The decision




Upper Tribunal
(Immigration and Asylum Chamber) Appeal Number: PA/04797/2019


THE IMMIGRATION ACTS


Heard at Cardiff Civil Justice Centre
Decision & Reasons Promulgated
On 20 February 2020
On 19 March 2020



Before

MR C M G OCKELTON, VICE PRESIDENT


Between

kh
(ANONYMITY DIRECTION made)

Appellant
and

THE SECRETARY OF STATE FOR THE HOME DEPARTMENT

Respondent


Representation:

For the Appellant: Ms S Alban, Fountain Solicitors.
For the Respondent: Mr Mills, Senior Home Office Presenting Officer.


DECISION AND REASONS

1. The appellant is a national of Iraq who made an asylum claim on arriving in the United Kingdom on 13 December 2018. His claim was refused and he appealed to the First-tier Tribunal. His appeal was heard by Judge Woolley and dismissed in a determination sent out on 15 October 2019. He now appeals to this Tribunal on grounds drafted by Ms Alban who has expanded on them before me today. Permission was granted by Judge Macdonald in December 2019.
2. The appellant claims to have been in a relationship with a girl called Sumaya whom he met at school. That was a secret relationship until Sumaya's cousin saw them together. At that point members of the appellant's own family went to Sumaya's family to ask for her hand in marriage.
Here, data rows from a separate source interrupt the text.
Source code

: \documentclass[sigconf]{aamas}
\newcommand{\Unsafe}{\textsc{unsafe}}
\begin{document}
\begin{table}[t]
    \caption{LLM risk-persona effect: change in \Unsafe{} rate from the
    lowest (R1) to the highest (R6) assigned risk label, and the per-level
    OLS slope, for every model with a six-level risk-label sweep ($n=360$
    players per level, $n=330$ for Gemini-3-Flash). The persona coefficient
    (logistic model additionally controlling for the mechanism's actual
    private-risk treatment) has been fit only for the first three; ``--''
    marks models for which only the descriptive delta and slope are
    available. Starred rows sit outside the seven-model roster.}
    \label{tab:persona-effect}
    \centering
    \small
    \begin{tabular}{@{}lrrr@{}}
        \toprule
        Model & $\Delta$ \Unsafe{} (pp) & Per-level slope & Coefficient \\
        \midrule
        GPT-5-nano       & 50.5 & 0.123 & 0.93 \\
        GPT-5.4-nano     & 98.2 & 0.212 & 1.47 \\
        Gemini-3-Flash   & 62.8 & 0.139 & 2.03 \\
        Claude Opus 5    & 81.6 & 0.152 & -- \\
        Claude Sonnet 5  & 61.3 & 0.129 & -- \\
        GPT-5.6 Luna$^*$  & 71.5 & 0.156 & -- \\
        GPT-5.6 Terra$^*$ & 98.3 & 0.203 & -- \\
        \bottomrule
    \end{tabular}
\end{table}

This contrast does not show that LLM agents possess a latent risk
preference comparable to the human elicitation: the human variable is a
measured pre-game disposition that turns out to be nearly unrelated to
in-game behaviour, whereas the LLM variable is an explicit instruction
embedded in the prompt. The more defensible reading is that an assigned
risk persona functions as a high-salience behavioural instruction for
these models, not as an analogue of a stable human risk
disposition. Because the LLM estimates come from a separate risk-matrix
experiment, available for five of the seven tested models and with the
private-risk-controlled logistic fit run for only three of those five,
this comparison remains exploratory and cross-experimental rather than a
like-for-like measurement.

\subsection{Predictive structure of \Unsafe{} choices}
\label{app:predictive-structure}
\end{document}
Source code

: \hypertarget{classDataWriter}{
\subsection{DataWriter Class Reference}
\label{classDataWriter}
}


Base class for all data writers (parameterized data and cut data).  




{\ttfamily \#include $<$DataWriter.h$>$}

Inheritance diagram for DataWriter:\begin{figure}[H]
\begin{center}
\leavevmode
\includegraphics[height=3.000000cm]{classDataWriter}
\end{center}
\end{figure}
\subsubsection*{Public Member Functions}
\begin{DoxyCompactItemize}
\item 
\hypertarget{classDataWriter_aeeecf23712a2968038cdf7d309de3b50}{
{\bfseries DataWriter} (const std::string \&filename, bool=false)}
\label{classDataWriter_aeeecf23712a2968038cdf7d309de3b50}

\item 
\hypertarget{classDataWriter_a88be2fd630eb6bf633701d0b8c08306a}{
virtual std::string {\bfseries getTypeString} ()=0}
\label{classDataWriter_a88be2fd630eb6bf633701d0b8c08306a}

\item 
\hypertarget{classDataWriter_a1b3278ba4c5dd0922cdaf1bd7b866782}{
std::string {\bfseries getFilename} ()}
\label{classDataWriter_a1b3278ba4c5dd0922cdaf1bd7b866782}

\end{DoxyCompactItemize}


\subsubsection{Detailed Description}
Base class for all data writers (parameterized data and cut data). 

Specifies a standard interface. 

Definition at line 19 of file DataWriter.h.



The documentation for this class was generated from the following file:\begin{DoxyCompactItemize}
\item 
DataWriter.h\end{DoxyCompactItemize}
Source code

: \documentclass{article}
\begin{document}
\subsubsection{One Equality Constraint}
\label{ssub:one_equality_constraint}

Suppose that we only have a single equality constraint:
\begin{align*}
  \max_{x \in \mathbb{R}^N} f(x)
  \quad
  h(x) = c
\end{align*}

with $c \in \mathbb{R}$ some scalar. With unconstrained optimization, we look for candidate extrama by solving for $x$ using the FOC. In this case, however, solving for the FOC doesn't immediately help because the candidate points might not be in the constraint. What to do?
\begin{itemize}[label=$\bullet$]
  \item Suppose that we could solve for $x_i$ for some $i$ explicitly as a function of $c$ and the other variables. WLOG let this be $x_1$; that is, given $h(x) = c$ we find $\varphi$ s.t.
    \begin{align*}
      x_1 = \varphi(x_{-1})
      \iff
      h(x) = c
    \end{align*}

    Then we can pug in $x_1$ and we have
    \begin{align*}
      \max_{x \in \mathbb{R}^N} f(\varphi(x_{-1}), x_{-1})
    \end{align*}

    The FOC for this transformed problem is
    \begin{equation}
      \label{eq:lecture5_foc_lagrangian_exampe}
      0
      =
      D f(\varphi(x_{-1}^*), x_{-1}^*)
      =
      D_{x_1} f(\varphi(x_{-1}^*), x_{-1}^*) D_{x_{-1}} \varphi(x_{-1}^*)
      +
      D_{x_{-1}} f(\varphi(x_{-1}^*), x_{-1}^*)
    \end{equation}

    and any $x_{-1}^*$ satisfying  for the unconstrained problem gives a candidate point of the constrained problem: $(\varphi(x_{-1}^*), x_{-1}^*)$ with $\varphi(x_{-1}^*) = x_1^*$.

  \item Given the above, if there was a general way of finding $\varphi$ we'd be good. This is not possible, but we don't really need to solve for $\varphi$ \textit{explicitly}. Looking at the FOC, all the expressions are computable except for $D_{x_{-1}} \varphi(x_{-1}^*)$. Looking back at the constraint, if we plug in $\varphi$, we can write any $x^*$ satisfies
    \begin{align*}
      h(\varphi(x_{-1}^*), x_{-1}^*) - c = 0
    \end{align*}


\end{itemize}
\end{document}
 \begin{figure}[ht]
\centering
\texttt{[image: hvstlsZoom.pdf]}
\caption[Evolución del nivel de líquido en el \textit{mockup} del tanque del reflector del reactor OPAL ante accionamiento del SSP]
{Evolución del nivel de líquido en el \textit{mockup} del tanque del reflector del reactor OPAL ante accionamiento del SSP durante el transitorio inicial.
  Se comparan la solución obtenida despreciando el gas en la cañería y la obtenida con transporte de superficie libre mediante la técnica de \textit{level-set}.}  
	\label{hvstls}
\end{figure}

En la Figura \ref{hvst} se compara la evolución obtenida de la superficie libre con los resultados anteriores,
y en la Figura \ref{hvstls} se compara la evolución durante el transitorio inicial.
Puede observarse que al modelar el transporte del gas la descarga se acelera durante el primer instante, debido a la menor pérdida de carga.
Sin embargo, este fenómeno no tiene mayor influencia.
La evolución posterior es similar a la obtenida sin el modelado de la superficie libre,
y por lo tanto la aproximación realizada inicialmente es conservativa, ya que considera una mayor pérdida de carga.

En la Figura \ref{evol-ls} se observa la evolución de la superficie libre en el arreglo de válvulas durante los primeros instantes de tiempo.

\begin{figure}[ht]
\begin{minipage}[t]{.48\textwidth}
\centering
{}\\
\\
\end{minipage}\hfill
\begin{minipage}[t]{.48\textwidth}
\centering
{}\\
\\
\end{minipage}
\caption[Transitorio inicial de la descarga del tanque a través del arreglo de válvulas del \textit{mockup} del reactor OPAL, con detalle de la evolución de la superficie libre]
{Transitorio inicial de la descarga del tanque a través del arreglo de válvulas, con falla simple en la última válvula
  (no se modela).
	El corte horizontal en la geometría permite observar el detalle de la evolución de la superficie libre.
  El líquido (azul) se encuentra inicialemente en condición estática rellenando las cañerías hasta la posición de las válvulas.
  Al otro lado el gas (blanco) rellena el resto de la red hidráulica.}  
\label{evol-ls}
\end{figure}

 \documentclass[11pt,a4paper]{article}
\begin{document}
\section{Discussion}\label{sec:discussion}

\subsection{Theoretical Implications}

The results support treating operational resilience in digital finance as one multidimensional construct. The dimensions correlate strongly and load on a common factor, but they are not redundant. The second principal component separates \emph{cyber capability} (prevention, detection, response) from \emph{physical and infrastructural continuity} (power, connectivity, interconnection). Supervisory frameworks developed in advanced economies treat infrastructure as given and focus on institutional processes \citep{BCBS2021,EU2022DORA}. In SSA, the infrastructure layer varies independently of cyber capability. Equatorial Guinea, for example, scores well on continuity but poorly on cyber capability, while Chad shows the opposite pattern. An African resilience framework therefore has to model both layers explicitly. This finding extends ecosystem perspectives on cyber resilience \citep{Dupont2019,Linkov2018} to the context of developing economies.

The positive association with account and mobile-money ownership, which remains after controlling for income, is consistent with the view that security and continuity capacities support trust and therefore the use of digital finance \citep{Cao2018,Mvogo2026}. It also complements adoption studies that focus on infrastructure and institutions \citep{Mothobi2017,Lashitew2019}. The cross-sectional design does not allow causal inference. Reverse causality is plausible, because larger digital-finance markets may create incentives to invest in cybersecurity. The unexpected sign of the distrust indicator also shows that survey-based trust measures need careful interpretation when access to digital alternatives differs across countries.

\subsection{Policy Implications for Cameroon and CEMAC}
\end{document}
The family is said to be a powerful one in the region and it is said that Sumaya's father is an important member of the PUK with regional power attributable to that. The application for marriage was refused. That was in about 2015 or 2016. The relationship continued, because it could continue at school, and because Sumaya and the appellant were in contact by telephone; a telephone which belonged to Sumaya's mother. The appellant was injured when a car was driven at him in November 2017. That is attributed by the appellant to being a deliberate attack by Sumaya's family on him. The relationship culminated in an incident on 26 October 2018. The appellant says that he visited Sumaya when she was at a relative's house. He was drunk. They had sexual contact. They were surprised and he escaped but she was killed. His own family were angry with him but his father and paternal uncle made arrangements for him to leave Iraq. He now fears that if he returns he will himself be in danger as the potential victim of an honour crime and that, because his former girlfriend's family are powerful within the PUK, there will be a lack of protection if he is at that risk.
3. The respondent, in refusing the appellant's claim had indicated that very little of what he said about the details upon which he relied was accepted. When the matter was listed for hearing standard directions were sent out: but it was only on the day before the hearing that the appellant sought to support his claim by what were said to be court documents from Sulamaniyah. They consist of a number of sheets of paper with Arabic writing on them, each of which has the same stamp. The documents produced were the originals. They were accompanied by a witness statement in rather general terms about what they might be. The Secretary of State took custody of the original documents and was directed by the judge at the time "to provide a supplementary report/decision dealing with the validity or allowance of the document produced at court today", and it was directed that the matter be relisted.
4. In due course the respondent made what enquiries could be made about them. Resources available in the United Kingdom merely indicated that there was no feature of them enabling authenticity to be confirmed here. There was then the possibility of looking abroad, and the Home Office indicated that enquiries could be made but the Iraqi authorities might take six to twelve months to indicate a reply and no reply could be guaranteed in any event. That was the state of affairs when the matter came before Judge Woolley at the hearing to which I have already referred. Judge Woolley's conclusion on examining the documents, and reading or examining the copies of the documents, the Secretary of State having retained the originals, and examining also the translations was that he was not prepared to place any reliability on the documents or their contents.
5. Ground 1 of the grounds of appeal relates to that matter. Ms Alban submits that the Secretary of State had an obligation or burden in relation to the documents. She derives that proposition from the decision of the European Court of Human Rights in Singh & Others v Belgium (Application No. 33210/11) as expounded by the Court of Appeal in PJ (Sri Lanka) v Secretary of State [2014] EWCA Civ 1011. She says that in the circumstances the authenticity of the documents as court documents should have been accepted by the judge and that the judge was in those circumstances not entitled to take the view that they were not established as authentic.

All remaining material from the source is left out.